Required work – Find the line below that contains "- v1.0.2 优化机器人消息处理能力, 删除了 Webhook 事件去重严谨判断逻辑". Transcribe it and every line after it exactly, adding nothing.

---------- The input ----------

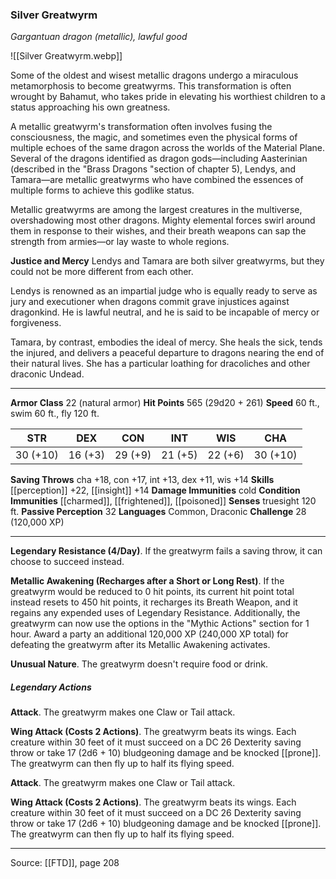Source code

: ### Silver Greatwyrm
_Gargantuan dragon (metallic), lawful good_

![[Silver Greatwyrm.webp]]

Some of the oldest and wisest metallic dragons undergo a miraculous metamorphosis to become greatwyrms. This transformation is often wrought by Bahamut, who takes pride in elevating his worthiest children to a status approaching his own greatness.

A metallic greatwyrm's transformation often involves fusing the consciousness, the magic, and sometimes even the physical forms of multiple echoes of the same dragon across the worlds of the Material Plane. Several of the dragons identified as dragon gods—including Aasterinian (described in the "Brass Dragons "section of chapter 5), Lendys, and Tamara—are metallic greatwyrms who have combined the essences of multiple forms to achieve this godlike status.

Metallic greatwyrms are among the largest creatures in the multiverse, overshadowing most other dragons. Mighty elemental forces swirl around them in response to their wishes, and their breath weapons can sap the strength from armies—or lay waste to whole regions.

**Justice and Mercy** Lendys and Tamara are both silver greatwyrms, but they could not be more different from each other.

Lendys is renowned as an impartial judge who is equally ready to serve as jury and executioner when dragons commit grave injustices against dragonkind. He is lawful neutral, and he is said to be incapable of mercy or forgiveness.

Tamara, by contrast, embodies the ideal of mercy. She heals the sick, tends the injured, and delivers a peaceful departure to dragons nearing the end of their natural lives. She has a particular loathing for dracoliches and other draconic Undead.





---

**Armor Class** 22 (natural armor)
**Hit Points** 565 (29d20 + 261)
**Speed** 60 ft., swim 60 ft., fly 120 ft.

| STR     | DEX     | CON     | INT     | WIS     | CHA     |
|---------|---------|---------|---------|---------|---------|
| 30 (+10) | 16 (+3) | 29 (+9) | 21 (+5) | 22 (+6) | 30 (+10) |

**Saving Throws** cha +18, con +17, int +13, dex +11, wis +14
**Skills** [[perception]] +22, [[insight]] +14
**Damage Immunities** cold
**Condition Immunities** [[charmed]], [[frightened]], [[poisoned]]
**Senses** truesight 120 ft.
**Passive Perception** 32
**Languages** Common, Draconic
**Challenge** 28 (120,000 XP)

---

**Legendary Resistance (4/Day)**. If the greatwyrm fails a saving throw, it can choose to succeed instead.

**Metallic Awakening (Recharges after a Short or Long Rest)**. If the greatwyrm would be reduced to 0 hit points, its current hit point total instead resets to 450 hit points, it recharges its Breath Weapon, and it regains any expended uses of Legendary Resistance. Additionally, the greatwyrm can now use the options in the "Mythic Actions" section for 1 hour. Award a party an additional 120,000 XP (240,000 XP total) for defeating the greatwyrm after its Metallic Awakening activates.

**Unusual Nature**. The greatwyrm doesn't require food or drink.

##### Legendary Actions
**Attack**. The greatwyrm makes one Claw or Tail attack.

**Wing Attack (Costs 2 Actions)**. The greatwyrm beats its wings. Each creature within 30 feet of it must succeed on a DC 26 Dexterity saving throw or take 17 (2d6 + 10) bludgeoning damage and be knocked [[prone]]. The greatwyrm can then fly up to half its flying speed.

**Attack**. The greatwyrm makes one Claw or Tail attack.

**Wing Attack (Costs 2 Actions)**. The greatwyrm beats its wings. Each creature within 30 feet of it must succeed on a DC 26 Dexterity saving throw or take 17 (2d6 + 10) bludgeoning damage and be knocked [[prone]]. The greatwyrm can then fly up to half its flying speed.


---

Source: [[FTD]], page 208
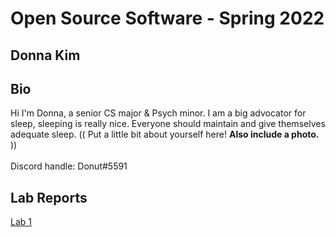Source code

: # Open Source Software - Spring 2022
## Donna Kim

## Bio
Hi I'm Donna, a senior CS major & Psych minor. I am a big advocator for sleep, sleeping is really nice. Everyone should maintain and give themselves adequate sleep.
(( Put a little bit about yourself here! **Also include a photo.** ))
<br><br>
Discord handle: Donut#5591

## Lab Reports
[Lab 1](labs/lab-01/report.md)
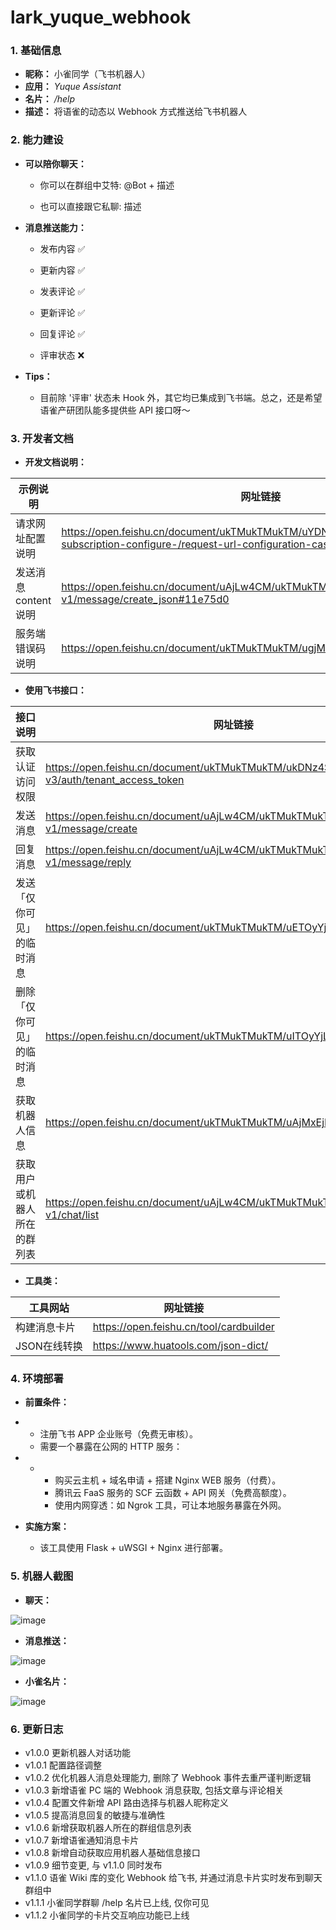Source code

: # lark_yuque_webhook

### 1. 基础信息
- **昵称：** 小雀同学（飞书机器人）
- **应用：** *Yuque Assistant*
- **名片：** */help*
- **描述：** 将语雀的动态以 Webhook 方式推送给飞书机器人



### 2. 能力建设

- **可以陪你聊天：**

  - 你可以在群组中艾特:     @Bot + 描述

  - 也可以直接跟它私聊:     描述

    

- **消息推送能力：**

  - 发布内容 ✅

  - 更新内容 ✅

  - 发表评论 ✅

  - 更新评论 ✅

  - 回复评论 ✅

  - 评审状态 ❌

    

- **Tips：**

  - 目前除 '评审' 状态未 Hook 外，其它均已集成到飞书端。总之，还是希望语雀产研团队能多提供些 API 接口呀～




### 3. 开发者文档

- **开发文档说明：**

| 示例说明              | 网址链接                                                     |
| --------------------- | ------------------------------------------------------------ |
| 请求网址配置说明      | https://open.feishu.cn/document/ukTMukTMukTM/uYDNxYjL2QTM24iN0EjN/event-subscription-configure-/request-url-configuration-case |
| 发送消息 content 说明 | https://open.feishu.cn/document/uAjLw4CM/ukTMukTMukTM/im-v1/message/create_json#11e75d0 |
| 服务端错误码说明      | https://open.feishu.cn/document/ukTMukTMukTM/ugjM14COyUjL4ITN |


- **使用飞书接口：**

| 接口说明 | 网址链接 |
| -------------------------- | ------------------------------------------------------------ |
| 获取认证访问权限 | https://open.feishu.cn/document/ukTMukTMukTM/ukDNz4SO0MjL5QzM/auth-v3/auth/tenant_access_token |
| 发送消息                   | https://open.feishu.cn/document/uAjLw4CM/ukTMukTMukTM/reference/im-v1/message/create |
| 回复消息                   | https://open.feishu.cn/document/uAjLw4CM/ukTMukTMukTM/reference/im-v1/message/reply |
| 发送「仅你可见」的临时消息 | https://open.feishu.cn/document/ukTMukTMukTM/uETOyYjLxkjM24SM5IjN |
| 删除「仅你可见」的临时消息 | https://open.feishu.cn/document/ukTMukTMukTM/uITOyYjLykjM24iM5IjN |
| 获取机器人信息 | https://open.feishu.cn/document/ukTMukTMukTM/uAjMxEjLwITMx4CMyETM |
| 获取用户或机器人所在的群列表 | https://open.feishu.cn/document/uAjLw4CM/ukTMukTMukTM/reference/im-v1/chat/list |


- **工具类：**

| 工具网站     | 网址链接                                |
| ------------ | --------------------------------------- |
| 构建消息卡片 | https://open.feishu.cn/tool/cardbuilder |
| JSON在线转换 | https://www.huatools.com/json-dict/     |



### 4. 环境部署

- **前置条件：**

- - 注册飞书 APP 企业账号（免费无审核）。
  - 需要一个暴露在公网的 HTTP 服务：

- - - 购买云主机 + 域名申请 + 搭建 Nginx WEB 服务（付费）。
    - 腾讯云 FaaS 服务的 SCF 云函数 + API 网关（免费高额度）。
    - 使用内网穿透：如 Ngrok 工具，可让本地服务暴露在外网。

- **实施方案：**
  - 该工具使用 Flask + uWSGI + Nginx 进行部署。



### 5. 机器人截图

- **聊天：**

![image](https://user-images.githubusercontent.com/58482090/167250453-c5cf6d26-9b1d-4177-a173-65fb6e11365b.png)



- **消息推送：**

![image](https://user-images.githubusercontent.com/58482090/167250155-29127406-d143-4f26-886a-fba047a9870f.png)



- **小雀名片：**

![image](https://user-images.githubusercontent.com/58482090/167250194-afa278df-d471-4059-9a44-4e96dfa8e0c6.png)



### 6. 更新日志

- v1.0.0 更新机器人对话功能
- v1.0.1 配置路径调整
- v1.0.2 优化机器人消息处理能力, 删除了 Webhook 事件去重严谨判断逻辑
- v1.0.3 新增语雀 PC 端的 Webhook 消息获取, 包括文章与评论相关
- v1.0.4 配置文件新增 API 路由选择与机器人昵称定义
- v1.0.5 提高消息回复的敏捷与准确性
- v1.0.6 新增获取机器人所在的群组信息列表
- v1.0.7 新增语雀通知消息卡片
- v1.0.8 新增自动获取应用机器人基础信息接口
- v1.0.9 细节变更, 与 v1.1.0 同时发布
- v1.1.0 语雀 Wiki 库的变化 Webhook 给飞书, 并通过消息卡片实时发布到聊天群组中
- v1.1.1 小雀同学群聊 /help 名片已上线, 仅你可见
- v1.1.2 小雀同学的卡片交互响应功能已上线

----------

Task answer –
- v1.0.2 优化机器人消息处理能力, 删除了 Webhook 事件去重严谨判断逻辑
- v1.0.3 新增语雀 PC 端的 Webhook 消息获取, 包括文章与评论相关
- v1.0.4 配置文件新增 API 路由选择与机器人昵称定义
- v1.0.5 提高消息回复的敏捷与准确性
- v1.0.6 新增获取机器人所在的群组信息列表
- v1.0.7 新增语雀通知消息卡片
- v1.0.8 新增自动获取应用机器人基础信息接口
- v1.0.9 细节变更, 与 v1.1.0 同时发布
- v1.1.0 语雀 Wiki 库的变化 Webhook 给飞书, 并通过消息卡片实时发布到聊天群组中
- v1.1.1 小雀同学群聊 /help 名片已上线, 仅你可见
- v1.1.2 小雀同学的卡片交互响应功能已上线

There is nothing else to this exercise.